2. Discussion of the Related Art
FIG. 1 is a cross-section view schematically and partially showing an example of a back-side illuminated image sensor 1, formed inside and on top of a thinned semiconductor substrate 3. In this example, substrate 3 is of type P. Its thickness, for example, ranges between 1 and 10 μm.
Insulating regions 5, for example made of silicon oxide, extend from the front side (the upper surface in the orientation of the drawings) to the back side of substrate 3, perpendicularly to these surfaces. Regions 5 form partitions delimiting, in top view, a plurality of substrate portions 3a and 3b. Each substrate portion 3a comprises at least one photodiode and may comprise charge transfer devices (not shown), corresponding to a pixel of the sensor, and each substrate portion 3b comprises one or several control transistors (not shown). Regions 5 have the function of insulating substrate portions 3a and 3b from one another. They especially enable to avoid for electrons generated in a given substrate portion 3a, due to the illumination of this substrate portion, to be collected by a photodiode of another substrate portion 3a. 
The front surface of substrate 3 is coated with a stack 7 of insulating and conductive layers in which various interconnections of the sensor are formed. It should in particular be noted that stack 7 comprises contacting areas (not shown), enabling to bias substrate portions 3a and 3b to a common reference voltage.
The rear surface of substrate 3 is coated with a thin insulating layer 9, for example, made of silicon oxide, itself coated with an antireflection layer 11, for example formed of a stack of several transparent dielectric layers of different indexes. Antireflection layer 11 is covered with juxtaposed color filters, altogether forming a filtering layer 13. In the shown example, a first pixel is topped with a green filter (G) and a second neighboring pixel is topped with a blue filter (B). Microlenses 15 are stacked on filtering layer 13, to concentrate the received light rays towards the photodiodes.

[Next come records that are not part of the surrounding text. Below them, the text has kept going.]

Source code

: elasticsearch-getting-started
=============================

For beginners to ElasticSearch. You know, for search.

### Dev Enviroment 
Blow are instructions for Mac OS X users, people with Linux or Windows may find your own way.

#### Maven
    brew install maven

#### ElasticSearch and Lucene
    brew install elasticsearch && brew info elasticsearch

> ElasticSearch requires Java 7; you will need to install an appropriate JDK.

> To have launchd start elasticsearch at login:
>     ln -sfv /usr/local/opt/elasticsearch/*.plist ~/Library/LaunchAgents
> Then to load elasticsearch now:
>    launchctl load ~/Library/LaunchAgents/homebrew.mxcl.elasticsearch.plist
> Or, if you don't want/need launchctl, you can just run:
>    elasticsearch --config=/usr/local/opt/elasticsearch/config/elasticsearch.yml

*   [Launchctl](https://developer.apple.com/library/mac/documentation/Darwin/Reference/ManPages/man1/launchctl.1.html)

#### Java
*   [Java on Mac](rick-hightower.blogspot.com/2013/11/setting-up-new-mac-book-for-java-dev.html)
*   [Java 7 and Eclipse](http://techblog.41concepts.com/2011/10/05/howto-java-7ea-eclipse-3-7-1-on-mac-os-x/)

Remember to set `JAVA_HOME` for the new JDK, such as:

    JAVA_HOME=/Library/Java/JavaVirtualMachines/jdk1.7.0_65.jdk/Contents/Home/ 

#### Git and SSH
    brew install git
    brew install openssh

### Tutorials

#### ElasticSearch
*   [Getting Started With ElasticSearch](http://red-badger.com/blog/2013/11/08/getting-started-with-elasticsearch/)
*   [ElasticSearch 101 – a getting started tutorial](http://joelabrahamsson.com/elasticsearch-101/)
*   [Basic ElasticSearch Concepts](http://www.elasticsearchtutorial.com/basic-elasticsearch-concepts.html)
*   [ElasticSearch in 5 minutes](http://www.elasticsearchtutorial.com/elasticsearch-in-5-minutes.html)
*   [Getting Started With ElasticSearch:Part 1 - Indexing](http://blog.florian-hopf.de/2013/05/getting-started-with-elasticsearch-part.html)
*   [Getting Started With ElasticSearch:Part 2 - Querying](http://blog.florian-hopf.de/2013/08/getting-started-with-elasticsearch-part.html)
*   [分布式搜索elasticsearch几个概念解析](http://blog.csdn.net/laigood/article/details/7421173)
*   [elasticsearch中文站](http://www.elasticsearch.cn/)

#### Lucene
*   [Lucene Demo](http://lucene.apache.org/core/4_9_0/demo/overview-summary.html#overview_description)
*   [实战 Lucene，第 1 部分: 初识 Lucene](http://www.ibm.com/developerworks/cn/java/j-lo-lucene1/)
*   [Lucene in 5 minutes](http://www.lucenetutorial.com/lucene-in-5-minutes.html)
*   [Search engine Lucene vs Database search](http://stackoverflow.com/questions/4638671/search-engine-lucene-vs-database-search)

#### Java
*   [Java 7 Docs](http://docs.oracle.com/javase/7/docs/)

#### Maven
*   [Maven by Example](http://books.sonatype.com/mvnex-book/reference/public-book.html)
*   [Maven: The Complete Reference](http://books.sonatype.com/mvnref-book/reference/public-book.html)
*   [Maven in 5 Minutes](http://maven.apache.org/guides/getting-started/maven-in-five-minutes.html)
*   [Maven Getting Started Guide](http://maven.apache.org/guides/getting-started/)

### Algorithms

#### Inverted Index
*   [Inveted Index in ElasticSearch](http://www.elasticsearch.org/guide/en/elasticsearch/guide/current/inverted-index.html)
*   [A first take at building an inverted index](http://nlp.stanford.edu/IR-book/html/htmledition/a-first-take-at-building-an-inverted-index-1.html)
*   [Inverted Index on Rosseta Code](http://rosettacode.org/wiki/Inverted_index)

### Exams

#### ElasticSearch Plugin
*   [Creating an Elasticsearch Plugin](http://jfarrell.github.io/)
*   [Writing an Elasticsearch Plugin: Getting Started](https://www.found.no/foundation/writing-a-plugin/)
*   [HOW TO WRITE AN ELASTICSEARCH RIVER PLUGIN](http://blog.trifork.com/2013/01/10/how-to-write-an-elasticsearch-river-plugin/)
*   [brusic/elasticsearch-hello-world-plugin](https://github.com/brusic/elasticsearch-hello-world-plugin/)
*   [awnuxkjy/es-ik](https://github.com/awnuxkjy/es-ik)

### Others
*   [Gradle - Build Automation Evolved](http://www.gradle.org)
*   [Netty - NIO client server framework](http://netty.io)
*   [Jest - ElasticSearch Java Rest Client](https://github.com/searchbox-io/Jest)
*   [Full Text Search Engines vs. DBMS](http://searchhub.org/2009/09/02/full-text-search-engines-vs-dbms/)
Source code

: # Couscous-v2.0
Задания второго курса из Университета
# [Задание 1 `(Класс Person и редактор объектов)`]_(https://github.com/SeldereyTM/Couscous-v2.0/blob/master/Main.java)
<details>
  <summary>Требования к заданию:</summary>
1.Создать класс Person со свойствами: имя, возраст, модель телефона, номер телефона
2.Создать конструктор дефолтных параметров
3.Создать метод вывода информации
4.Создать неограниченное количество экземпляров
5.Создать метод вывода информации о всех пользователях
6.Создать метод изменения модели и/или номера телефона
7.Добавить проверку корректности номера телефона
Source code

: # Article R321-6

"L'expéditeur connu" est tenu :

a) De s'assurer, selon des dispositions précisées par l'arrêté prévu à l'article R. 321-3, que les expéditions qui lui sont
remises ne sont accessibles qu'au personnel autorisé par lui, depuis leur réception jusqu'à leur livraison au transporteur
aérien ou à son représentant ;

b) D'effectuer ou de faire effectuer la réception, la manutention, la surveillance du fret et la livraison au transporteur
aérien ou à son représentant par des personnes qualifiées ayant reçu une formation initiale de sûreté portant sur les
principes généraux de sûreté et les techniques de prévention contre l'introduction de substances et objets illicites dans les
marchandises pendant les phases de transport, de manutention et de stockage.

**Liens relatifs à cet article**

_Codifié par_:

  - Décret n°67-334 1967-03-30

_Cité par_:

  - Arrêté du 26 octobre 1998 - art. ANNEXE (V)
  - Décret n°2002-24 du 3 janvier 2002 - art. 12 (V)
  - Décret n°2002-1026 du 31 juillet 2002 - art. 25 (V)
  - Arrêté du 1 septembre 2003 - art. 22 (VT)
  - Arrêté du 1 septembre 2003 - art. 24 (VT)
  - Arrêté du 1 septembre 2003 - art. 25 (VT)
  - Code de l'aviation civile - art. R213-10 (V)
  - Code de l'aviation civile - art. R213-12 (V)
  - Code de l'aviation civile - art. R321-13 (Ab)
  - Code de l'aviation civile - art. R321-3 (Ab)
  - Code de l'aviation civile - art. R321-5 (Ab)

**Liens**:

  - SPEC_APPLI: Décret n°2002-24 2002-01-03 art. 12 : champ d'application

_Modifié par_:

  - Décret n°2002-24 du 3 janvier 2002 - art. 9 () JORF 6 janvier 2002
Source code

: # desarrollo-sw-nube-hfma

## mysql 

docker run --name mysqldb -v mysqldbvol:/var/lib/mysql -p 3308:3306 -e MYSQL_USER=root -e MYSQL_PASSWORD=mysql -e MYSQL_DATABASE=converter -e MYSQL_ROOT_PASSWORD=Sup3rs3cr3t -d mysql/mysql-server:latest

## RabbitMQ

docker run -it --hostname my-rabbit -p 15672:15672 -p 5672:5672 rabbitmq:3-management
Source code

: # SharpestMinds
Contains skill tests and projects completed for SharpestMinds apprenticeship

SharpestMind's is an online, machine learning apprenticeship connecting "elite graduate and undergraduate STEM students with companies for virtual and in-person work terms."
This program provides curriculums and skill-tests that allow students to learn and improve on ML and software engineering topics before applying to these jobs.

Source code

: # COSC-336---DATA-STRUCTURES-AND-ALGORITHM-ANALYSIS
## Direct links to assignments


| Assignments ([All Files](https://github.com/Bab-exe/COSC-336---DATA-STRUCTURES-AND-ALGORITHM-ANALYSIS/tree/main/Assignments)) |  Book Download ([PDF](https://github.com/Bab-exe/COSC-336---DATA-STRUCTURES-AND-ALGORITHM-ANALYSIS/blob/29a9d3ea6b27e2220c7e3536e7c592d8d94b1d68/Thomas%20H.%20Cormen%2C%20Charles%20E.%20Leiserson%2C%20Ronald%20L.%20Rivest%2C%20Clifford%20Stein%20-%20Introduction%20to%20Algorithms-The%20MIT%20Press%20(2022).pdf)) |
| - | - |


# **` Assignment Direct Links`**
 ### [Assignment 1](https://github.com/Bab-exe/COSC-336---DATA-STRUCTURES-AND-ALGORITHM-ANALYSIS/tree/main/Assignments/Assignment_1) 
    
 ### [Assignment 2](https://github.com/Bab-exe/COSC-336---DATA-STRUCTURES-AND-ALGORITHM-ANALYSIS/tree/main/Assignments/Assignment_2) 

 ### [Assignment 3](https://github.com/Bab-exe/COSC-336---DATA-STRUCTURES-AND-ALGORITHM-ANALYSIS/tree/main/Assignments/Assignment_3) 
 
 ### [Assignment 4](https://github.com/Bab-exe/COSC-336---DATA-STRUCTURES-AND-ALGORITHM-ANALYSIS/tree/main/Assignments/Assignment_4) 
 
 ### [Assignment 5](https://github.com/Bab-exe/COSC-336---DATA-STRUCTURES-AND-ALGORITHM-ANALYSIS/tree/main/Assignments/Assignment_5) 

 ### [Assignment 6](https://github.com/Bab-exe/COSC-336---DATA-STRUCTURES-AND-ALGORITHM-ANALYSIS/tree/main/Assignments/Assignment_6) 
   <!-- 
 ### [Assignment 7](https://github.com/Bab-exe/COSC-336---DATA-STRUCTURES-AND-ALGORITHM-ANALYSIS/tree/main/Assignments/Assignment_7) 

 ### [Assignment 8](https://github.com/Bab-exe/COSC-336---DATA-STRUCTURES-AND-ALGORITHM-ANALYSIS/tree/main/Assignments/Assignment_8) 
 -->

A disadvantage of this type of sensor lies in the presence in the substrate of eddy currents, called dark currents, which may result in malfunctions and/or in altering the sensor performance. Dark currents are due to the spontaneous random generation of electron-hole pairs at the level of certain defects of the crystal structure of the substrate. Such current are capable of appearing even in the absence of any illumination of the sensor. They are more specifically generated at the interfaces between substrate 3 and insulating regions 5 and 9, which are areas with a great concentration of crystal defects.
To decrease dark currents, it has been provided to heavily dope, by implantation, strips of substrate 3 at the interfaces with regions 5 and insulating layer 9. However, the provision of these implantations has various disadvantages. In particular, the presence of a heavily-doped strip on the side of the substrate surface exposed to light alters the sensor sensitivity, especially in blue or ultraviolet wavelength ranges, where the photons are absorbed by very small substrate thicknesses. Further, the presence of such strips of heavy doping level, at the periphery of substrate portions 3a and 3b, tends to affect the behavior of the sensor transistors, and more specifically to inappropriately modify their threshold voltage. Further, the provision of an implantation on the rear surface side of the sensor raises technical issues.